[[ DATA EXCERPTS, beginning ]]

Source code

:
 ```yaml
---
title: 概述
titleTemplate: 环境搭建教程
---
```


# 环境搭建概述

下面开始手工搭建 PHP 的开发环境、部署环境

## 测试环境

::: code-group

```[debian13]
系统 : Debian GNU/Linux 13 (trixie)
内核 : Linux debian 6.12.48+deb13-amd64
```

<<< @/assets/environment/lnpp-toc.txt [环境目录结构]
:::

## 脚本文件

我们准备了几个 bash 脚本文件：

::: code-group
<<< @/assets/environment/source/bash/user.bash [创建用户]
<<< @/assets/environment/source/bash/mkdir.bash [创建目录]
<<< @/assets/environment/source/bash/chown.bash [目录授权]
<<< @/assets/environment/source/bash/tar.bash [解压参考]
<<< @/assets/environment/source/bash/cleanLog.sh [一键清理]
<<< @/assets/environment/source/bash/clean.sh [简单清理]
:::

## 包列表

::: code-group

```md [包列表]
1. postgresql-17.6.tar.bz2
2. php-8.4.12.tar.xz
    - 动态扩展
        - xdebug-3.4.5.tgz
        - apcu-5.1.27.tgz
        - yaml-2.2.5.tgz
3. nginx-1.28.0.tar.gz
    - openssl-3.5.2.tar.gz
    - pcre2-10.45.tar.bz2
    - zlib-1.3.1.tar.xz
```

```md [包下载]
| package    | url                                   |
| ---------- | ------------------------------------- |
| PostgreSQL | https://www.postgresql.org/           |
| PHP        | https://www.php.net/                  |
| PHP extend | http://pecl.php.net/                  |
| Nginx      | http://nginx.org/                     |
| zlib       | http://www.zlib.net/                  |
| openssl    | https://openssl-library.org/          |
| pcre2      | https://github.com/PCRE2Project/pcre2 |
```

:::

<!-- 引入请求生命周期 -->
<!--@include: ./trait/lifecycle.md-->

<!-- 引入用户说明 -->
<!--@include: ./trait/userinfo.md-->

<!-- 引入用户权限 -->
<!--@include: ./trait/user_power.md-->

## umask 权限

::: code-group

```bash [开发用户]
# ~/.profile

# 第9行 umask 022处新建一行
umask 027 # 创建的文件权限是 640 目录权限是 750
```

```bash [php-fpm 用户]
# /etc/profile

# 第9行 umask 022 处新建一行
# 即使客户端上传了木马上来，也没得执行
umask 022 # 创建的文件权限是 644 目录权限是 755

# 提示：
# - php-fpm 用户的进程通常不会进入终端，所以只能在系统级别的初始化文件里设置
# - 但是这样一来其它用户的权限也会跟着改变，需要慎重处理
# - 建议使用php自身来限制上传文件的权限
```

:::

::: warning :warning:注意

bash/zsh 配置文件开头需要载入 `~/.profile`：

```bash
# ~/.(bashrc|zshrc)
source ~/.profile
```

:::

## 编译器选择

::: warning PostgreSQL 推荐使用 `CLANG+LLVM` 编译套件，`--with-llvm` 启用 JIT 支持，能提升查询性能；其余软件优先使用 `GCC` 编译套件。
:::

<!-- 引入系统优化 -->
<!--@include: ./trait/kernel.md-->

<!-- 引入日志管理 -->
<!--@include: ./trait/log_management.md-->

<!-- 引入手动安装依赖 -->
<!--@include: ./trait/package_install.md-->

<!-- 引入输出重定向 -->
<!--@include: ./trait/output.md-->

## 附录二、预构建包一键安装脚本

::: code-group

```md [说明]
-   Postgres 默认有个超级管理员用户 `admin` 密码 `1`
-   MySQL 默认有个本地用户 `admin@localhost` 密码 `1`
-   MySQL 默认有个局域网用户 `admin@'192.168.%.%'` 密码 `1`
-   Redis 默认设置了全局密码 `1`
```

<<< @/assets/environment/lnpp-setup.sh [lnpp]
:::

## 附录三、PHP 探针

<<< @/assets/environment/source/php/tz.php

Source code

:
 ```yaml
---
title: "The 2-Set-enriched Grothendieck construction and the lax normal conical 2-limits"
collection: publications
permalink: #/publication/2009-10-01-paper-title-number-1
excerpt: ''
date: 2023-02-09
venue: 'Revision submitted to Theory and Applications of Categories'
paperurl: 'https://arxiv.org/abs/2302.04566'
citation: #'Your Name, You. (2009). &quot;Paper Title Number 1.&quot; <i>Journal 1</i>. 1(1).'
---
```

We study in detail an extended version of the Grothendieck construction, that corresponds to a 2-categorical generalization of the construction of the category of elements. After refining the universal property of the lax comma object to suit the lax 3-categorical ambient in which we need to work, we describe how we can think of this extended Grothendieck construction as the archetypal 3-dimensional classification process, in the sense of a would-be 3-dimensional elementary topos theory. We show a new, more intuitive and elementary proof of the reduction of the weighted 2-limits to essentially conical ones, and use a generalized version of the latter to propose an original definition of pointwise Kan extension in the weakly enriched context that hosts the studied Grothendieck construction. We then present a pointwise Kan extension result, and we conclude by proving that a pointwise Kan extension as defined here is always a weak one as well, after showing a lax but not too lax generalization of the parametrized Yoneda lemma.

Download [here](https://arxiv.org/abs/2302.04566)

[[ DATA EXCERPTS, end ]]
[[ DATA EXCERPTS, beginning ]]

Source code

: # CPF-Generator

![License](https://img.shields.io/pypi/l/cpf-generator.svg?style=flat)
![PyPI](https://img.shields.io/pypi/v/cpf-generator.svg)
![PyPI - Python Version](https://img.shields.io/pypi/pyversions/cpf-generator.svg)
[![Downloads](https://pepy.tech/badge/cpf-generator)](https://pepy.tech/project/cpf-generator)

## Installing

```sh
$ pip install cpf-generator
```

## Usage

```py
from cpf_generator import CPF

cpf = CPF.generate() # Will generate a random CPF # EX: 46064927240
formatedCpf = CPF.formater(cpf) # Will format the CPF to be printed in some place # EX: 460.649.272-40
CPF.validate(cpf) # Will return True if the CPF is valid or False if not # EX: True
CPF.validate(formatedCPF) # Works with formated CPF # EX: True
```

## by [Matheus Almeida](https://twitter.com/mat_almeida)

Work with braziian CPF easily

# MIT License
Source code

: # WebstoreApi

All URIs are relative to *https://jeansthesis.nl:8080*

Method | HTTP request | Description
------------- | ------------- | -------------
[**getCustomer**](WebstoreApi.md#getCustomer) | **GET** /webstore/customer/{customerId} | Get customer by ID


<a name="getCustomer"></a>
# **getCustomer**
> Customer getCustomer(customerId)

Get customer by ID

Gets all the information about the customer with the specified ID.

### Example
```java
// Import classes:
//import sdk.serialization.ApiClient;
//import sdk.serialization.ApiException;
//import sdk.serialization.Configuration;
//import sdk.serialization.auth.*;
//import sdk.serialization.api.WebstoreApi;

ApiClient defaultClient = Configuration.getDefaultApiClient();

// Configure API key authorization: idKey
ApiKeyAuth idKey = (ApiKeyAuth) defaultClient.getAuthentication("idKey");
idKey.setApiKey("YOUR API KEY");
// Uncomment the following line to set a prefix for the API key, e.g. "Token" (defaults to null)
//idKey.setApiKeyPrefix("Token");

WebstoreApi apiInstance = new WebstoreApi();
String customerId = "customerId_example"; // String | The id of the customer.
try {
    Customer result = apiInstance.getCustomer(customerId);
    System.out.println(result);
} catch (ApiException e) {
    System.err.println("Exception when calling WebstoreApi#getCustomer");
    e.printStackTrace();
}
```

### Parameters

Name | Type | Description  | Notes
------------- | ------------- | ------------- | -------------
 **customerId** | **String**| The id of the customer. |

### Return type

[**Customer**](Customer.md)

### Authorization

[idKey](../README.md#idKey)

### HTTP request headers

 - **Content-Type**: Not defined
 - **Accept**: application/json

[[ DATA EXCERPTS, end ]]
[[ DATA EXCERPTS, beginning ]]

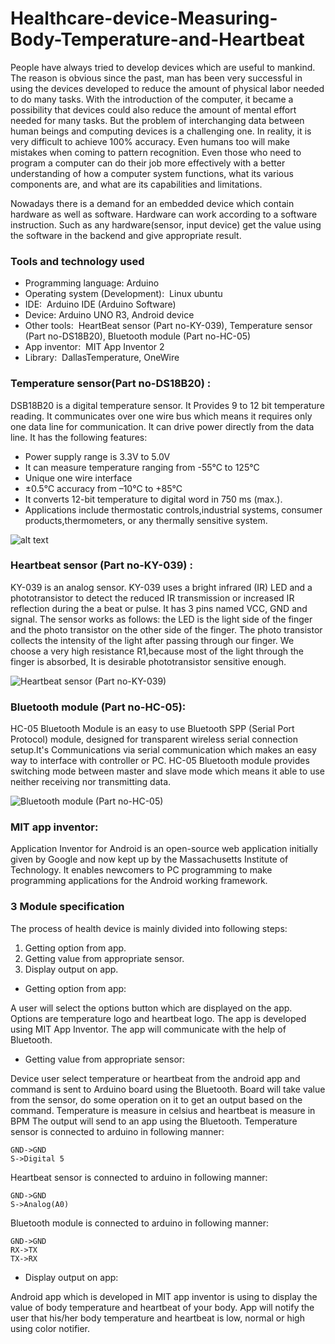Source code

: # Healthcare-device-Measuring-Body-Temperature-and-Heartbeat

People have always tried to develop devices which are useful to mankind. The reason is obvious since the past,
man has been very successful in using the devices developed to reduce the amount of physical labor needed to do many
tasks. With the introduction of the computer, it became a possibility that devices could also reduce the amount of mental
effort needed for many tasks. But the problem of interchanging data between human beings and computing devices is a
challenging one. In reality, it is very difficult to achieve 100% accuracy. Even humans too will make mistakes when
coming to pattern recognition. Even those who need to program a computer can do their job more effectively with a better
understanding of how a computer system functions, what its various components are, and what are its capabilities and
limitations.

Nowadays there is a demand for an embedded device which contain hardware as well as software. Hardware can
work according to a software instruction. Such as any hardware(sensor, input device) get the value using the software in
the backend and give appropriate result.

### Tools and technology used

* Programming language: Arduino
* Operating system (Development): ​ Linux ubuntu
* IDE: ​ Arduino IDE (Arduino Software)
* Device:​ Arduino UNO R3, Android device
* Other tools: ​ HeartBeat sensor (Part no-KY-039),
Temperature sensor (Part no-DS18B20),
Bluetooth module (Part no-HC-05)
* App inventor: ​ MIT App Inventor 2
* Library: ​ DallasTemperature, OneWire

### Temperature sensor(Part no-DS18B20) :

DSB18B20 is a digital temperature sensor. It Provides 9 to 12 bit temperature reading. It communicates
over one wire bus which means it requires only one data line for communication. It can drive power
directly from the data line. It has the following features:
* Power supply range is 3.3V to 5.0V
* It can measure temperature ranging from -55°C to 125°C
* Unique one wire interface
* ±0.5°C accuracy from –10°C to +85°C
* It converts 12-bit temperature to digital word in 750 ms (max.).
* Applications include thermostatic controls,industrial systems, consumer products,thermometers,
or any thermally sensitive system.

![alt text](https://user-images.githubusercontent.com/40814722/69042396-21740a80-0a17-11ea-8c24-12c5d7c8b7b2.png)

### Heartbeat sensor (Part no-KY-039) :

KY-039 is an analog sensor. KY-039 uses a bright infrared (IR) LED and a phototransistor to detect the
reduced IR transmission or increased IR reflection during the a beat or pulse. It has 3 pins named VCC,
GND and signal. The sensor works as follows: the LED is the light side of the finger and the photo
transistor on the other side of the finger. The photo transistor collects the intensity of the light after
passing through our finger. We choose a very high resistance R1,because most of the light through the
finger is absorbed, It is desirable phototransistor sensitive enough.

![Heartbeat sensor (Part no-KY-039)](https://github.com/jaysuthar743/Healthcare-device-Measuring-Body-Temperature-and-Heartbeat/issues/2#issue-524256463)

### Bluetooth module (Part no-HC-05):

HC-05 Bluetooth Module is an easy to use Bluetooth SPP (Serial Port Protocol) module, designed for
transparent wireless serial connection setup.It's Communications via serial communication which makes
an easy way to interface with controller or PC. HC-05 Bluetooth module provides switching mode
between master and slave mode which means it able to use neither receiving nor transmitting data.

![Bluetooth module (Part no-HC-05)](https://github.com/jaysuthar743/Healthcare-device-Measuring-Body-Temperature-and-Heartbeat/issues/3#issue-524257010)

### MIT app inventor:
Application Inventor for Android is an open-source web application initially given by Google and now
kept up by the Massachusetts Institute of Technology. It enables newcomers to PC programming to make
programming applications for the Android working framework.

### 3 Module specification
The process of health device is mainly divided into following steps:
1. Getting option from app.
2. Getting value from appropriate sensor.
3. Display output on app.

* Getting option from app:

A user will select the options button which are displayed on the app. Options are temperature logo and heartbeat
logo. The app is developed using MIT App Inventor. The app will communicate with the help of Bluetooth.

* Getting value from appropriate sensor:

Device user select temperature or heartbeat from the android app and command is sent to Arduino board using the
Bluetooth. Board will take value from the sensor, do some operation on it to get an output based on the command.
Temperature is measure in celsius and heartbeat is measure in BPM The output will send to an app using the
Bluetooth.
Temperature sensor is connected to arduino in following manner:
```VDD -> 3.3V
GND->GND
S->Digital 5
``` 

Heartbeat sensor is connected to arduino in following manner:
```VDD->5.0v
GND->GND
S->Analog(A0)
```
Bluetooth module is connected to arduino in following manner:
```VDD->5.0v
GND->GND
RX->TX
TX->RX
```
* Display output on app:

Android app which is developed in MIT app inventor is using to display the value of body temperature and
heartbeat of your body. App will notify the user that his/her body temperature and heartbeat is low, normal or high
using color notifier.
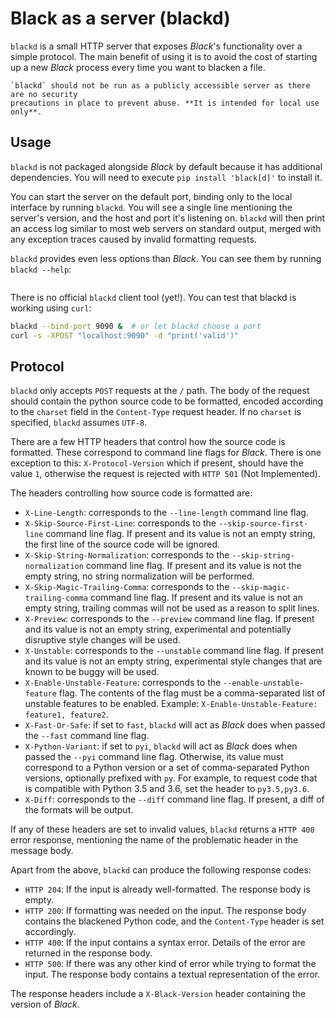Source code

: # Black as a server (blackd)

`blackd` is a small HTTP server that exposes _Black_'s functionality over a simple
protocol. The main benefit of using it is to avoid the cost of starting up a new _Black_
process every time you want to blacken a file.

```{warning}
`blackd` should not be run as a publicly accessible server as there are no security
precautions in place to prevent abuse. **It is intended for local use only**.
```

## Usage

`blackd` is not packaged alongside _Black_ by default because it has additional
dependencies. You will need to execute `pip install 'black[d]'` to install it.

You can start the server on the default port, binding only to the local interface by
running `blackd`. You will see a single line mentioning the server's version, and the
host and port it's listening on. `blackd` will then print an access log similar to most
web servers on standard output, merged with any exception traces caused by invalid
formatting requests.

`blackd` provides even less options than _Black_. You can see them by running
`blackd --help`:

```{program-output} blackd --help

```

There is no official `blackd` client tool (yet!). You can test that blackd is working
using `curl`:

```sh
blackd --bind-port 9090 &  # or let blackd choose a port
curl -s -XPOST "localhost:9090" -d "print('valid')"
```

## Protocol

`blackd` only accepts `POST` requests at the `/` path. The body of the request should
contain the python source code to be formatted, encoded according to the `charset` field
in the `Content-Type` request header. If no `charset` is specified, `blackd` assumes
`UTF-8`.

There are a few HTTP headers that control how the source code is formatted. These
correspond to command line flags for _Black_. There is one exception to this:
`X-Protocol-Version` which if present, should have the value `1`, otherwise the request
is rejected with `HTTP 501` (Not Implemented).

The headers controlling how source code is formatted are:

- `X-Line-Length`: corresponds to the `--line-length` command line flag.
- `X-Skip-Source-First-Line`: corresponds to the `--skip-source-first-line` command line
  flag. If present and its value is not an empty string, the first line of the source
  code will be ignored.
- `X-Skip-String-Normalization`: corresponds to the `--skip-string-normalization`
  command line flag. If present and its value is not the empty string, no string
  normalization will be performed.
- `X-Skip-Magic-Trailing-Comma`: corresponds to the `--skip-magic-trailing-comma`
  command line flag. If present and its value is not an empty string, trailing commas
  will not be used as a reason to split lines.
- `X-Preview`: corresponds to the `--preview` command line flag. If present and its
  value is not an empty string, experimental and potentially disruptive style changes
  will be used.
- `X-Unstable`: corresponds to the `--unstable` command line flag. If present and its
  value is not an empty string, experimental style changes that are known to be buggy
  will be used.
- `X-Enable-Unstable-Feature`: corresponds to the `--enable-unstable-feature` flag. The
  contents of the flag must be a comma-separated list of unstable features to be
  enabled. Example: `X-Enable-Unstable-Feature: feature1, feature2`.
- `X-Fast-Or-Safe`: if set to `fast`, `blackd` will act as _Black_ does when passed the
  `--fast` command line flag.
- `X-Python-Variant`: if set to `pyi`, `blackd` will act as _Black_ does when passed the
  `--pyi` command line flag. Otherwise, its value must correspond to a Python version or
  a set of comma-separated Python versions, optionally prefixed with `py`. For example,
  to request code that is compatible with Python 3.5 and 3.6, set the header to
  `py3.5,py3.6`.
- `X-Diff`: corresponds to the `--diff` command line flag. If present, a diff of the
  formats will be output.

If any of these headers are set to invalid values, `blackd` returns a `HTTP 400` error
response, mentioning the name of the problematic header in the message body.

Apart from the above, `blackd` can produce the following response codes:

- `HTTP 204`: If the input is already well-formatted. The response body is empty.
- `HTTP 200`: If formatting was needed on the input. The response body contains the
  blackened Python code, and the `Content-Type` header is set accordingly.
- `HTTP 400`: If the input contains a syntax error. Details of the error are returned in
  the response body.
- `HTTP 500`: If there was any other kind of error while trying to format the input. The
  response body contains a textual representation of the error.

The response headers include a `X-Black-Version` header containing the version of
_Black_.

[[ DATA EXCERPTS, end ]]

EXERCISE OBJECTIVE> Will you return exactly the lines above from the one with "750 ms (max.)." down to the one with "passing through our", counting both as part of the range?

ANSWER TO THIS PROBLEM>
* It converts 12-bit temperature to digital word in 750 ms (max.).
* Applications include thermostatic controls,industrial systems, consumer products,thermometers,
or any thermally sensitive system.

![alt text](https://user-images.githubusercontent.com/40814722/69042396-21740a80-0a17-11ea-8c24-12c5d7c8b7b2.png)

### Heartbeat sensor (Part no-KY-039) :

KY-039 is an analog sensor. KY-039 uses a bright infrared (IR) LED and a phototransistor to detect the
reduced IR transmission or increased IR reflection during the a beat or pulse. It has 3 pins named VCC,
GND and signal. The sensor works as follows: the LED is the light side of the finger and the photo
transistor on the other side of the finger. The photo transistor collects the intensity of the light after
passing through our finger. We choose a very high resistance R1,because most of the light through the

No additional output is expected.